[Plain-text document sources]
---

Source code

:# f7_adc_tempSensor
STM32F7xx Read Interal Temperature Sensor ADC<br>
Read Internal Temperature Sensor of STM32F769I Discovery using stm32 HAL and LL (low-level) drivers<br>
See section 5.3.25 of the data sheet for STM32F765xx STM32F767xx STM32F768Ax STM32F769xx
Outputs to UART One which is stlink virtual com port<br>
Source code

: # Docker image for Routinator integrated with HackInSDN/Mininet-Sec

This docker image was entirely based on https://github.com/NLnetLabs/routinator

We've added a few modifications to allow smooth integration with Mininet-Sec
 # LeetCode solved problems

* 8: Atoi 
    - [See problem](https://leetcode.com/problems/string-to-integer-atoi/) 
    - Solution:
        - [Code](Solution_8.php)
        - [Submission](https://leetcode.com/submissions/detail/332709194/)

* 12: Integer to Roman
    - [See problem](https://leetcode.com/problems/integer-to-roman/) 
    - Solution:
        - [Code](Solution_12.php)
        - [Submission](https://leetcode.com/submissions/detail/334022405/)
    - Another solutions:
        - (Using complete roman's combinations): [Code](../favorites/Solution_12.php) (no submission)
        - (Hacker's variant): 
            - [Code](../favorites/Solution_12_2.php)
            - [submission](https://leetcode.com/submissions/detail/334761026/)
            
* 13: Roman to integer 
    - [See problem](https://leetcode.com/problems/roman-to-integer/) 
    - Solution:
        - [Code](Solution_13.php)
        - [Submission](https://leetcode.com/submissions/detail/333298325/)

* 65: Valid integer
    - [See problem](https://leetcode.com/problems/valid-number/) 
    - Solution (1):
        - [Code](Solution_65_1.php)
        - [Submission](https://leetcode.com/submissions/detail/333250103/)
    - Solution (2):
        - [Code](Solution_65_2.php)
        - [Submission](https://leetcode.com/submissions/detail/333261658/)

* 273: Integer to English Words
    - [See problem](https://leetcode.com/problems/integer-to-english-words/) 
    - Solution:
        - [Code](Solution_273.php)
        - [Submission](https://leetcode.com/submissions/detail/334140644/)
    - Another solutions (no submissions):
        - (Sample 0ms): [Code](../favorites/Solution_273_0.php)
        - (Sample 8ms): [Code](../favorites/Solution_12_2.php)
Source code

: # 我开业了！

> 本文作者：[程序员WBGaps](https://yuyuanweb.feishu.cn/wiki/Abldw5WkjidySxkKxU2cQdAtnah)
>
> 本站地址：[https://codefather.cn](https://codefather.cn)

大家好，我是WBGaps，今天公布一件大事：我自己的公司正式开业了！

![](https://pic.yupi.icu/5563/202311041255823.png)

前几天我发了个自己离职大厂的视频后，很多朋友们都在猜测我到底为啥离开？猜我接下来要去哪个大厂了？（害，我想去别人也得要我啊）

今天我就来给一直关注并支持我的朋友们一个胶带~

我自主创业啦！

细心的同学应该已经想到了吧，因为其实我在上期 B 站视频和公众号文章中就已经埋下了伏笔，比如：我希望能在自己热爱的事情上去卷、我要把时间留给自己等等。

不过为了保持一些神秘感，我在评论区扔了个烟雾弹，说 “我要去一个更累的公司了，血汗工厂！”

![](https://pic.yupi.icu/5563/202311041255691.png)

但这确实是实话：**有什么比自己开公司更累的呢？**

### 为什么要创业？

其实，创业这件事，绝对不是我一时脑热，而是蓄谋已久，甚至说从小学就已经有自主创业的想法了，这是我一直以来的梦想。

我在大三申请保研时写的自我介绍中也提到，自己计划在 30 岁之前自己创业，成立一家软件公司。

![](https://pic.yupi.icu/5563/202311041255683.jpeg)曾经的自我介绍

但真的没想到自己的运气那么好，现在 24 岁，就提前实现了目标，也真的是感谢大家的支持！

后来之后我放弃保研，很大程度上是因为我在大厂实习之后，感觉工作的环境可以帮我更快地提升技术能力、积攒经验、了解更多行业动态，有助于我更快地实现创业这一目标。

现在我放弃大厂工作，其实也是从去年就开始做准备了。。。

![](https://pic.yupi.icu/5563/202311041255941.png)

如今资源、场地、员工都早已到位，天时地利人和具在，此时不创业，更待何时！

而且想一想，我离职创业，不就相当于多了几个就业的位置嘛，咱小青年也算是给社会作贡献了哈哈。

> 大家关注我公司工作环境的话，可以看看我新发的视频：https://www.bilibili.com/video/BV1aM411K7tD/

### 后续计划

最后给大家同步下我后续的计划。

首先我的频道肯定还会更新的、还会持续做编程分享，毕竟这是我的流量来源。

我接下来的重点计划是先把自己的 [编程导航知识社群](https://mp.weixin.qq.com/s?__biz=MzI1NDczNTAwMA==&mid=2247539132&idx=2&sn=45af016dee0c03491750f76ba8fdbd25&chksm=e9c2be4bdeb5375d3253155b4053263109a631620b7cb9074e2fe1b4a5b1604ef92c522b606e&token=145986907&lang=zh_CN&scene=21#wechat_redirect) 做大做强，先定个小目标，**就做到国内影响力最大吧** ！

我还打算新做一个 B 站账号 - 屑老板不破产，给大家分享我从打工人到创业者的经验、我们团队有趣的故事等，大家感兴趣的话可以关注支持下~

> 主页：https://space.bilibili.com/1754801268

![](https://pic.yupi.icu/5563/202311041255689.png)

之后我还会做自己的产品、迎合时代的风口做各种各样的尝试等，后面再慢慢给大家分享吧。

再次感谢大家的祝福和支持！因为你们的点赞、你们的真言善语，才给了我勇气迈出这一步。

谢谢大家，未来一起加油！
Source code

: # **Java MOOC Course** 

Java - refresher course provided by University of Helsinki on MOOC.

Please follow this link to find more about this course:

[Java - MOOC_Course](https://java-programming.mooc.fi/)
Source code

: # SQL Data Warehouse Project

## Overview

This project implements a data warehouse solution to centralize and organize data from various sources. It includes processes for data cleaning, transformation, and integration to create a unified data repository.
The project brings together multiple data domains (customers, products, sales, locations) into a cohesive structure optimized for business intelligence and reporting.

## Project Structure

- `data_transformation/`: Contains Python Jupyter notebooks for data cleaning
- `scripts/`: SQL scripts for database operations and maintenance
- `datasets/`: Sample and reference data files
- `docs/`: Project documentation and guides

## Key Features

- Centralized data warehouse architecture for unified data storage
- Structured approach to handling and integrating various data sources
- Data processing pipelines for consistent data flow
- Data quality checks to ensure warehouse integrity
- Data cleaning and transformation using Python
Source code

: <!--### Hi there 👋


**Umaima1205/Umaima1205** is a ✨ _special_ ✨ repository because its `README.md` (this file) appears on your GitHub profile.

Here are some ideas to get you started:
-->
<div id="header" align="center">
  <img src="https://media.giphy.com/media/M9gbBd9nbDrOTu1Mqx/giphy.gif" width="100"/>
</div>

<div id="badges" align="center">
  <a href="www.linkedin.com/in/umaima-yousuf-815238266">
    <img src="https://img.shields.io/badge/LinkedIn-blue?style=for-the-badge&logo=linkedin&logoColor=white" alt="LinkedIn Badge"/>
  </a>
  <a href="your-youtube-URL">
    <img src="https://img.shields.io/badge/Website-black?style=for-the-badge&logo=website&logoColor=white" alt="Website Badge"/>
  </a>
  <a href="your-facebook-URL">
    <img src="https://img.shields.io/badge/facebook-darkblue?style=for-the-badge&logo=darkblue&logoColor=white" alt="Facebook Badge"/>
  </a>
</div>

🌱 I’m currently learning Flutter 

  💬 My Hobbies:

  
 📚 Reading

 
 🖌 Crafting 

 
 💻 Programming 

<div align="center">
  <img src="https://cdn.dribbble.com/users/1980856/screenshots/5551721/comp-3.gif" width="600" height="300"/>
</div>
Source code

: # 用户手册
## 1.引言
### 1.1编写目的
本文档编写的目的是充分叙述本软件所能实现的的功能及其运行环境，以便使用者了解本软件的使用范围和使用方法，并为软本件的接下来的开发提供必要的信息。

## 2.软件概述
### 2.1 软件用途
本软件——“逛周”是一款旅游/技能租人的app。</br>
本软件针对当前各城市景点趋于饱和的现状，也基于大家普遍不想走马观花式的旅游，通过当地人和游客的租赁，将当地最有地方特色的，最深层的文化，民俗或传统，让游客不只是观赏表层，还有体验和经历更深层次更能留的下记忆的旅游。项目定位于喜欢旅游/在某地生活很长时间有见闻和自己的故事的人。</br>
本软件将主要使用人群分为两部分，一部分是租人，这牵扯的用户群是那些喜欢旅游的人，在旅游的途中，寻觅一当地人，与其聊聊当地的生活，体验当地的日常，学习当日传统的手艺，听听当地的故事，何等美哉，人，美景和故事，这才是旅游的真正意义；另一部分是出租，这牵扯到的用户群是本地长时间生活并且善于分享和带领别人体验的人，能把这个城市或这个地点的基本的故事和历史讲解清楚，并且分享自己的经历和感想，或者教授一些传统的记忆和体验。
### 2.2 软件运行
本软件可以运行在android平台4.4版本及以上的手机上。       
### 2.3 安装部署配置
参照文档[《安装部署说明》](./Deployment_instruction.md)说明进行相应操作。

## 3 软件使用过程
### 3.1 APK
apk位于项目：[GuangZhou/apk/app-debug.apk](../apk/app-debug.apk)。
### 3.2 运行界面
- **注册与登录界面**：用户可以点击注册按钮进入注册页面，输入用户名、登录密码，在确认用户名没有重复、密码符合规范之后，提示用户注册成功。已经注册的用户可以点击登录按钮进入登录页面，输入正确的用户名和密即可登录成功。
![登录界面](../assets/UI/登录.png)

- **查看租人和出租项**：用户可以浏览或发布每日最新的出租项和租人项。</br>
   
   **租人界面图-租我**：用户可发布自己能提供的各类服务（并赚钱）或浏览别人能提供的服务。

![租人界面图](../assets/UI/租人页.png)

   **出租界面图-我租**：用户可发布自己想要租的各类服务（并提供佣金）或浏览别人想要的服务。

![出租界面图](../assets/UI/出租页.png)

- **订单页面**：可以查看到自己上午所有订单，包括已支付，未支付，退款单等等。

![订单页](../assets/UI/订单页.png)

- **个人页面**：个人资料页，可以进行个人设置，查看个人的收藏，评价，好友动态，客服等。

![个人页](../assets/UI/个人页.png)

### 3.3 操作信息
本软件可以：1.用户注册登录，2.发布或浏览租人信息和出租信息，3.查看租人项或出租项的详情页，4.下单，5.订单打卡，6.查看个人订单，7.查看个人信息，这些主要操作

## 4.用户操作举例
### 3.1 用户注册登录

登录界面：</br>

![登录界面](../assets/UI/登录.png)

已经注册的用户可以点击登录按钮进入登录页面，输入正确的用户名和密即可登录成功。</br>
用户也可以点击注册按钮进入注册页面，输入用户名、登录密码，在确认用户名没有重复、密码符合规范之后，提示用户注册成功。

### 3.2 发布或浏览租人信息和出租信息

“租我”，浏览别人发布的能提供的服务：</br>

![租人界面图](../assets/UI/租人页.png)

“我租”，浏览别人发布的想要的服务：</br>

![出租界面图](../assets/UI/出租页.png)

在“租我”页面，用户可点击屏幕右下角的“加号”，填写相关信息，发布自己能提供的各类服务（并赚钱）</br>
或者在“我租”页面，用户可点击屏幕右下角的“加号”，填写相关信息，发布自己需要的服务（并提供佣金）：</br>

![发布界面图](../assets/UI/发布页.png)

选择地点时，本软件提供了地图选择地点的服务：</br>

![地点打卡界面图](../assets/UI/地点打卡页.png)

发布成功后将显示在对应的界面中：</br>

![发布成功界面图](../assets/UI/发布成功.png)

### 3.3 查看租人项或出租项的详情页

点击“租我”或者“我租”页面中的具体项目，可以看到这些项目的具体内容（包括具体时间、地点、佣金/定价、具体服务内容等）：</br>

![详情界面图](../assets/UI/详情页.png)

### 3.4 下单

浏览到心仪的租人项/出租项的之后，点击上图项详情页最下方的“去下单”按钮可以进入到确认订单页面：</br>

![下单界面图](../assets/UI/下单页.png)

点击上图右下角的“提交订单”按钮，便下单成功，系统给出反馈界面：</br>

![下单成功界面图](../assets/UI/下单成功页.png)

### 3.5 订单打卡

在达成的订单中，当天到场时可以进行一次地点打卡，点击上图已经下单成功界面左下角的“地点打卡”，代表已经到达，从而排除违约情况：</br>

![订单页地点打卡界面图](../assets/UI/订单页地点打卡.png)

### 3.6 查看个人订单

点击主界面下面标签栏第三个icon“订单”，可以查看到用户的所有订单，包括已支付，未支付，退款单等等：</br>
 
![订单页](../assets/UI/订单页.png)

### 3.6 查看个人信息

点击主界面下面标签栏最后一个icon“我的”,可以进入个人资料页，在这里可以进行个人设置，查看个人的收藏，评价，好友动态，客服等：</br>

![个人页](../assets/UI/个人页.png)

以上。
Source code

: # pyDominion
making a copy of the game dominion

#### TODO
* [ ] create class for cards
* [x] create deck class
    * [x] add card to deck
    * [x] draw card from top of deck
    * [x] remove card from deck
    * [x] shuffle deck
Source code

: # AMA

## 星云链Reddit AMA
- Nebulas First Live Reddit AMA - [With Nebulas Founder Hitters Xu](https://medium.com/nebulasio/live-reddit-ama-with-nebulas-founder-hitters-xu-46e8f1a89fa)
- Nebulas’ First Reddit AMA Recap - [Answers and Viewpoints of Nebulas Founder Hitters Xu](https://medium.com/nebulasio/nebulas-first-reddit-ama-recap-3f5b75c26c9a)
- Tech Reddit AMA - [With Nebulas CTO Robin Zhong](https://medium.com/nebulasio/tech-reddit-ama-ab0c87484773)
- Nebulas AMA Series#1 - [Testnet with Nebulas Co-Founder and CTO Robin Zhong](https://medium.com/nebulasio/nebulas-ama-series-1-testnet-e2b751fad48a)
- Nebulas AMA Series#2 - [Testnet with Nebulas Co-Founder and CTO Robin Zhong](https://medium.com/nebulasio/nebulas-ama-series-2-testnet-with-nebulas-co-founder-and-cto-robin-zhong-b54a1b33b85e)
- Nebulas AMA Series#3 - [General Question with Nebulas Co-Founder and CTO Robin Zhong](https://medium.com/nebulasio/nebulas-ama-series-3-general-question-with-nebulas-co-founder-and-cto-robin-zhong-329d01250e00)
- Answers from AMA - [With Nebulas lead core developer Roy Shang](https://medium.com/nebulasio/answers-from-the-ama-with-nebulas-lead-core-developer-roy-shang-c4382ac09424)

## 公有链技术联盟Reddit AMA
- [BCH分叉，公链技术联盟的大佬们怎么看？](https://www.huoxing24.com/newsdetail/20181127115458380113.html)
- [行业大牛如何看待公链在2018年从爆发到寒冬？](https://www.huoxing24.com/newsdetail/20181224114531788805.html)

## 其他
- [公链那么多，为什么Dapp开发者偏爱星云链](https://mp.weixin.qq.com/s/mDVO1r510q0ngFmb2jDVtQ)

---

* _EXERCISE DESCRIPTION_: Above are the entries. Output exactly the lines beginning with the line that has "integrated with HackInSDN/Mininet-Sec" and ending with the line that has "- (Using complete".

* _ANSWER SECTION_:
: # Docker image for Routinator integrated with HackInSDN/Mininet-Sec

This docker image was entirely based on https://github.com/NLnetLabs/routinator

We've added a few modifications to allow smooth integration with Mininet-Sec
 # LeetCode solved problems

* 8: Atoi 
    - [See problem](https://leetcode.com/problems/string-to-integer-atoi/) 
    - Solution:
        - [Code](Solution_8.php)
        - [Submission](https://leetcode.com/submissions/detail/332709194/)

* 12: Integer to Roman
    - [See problem](https://leetcode.com/problems/integer-to-roman/) 
    - Solution:
        - [Code](Solution_12.php)
        - [Submission](https://leetcode.com/submissions/detail/334022405/)
    - Another solutions:
        - (Using complete roman's combinations): [Code](../favorites/Solution_12.php) (no submission)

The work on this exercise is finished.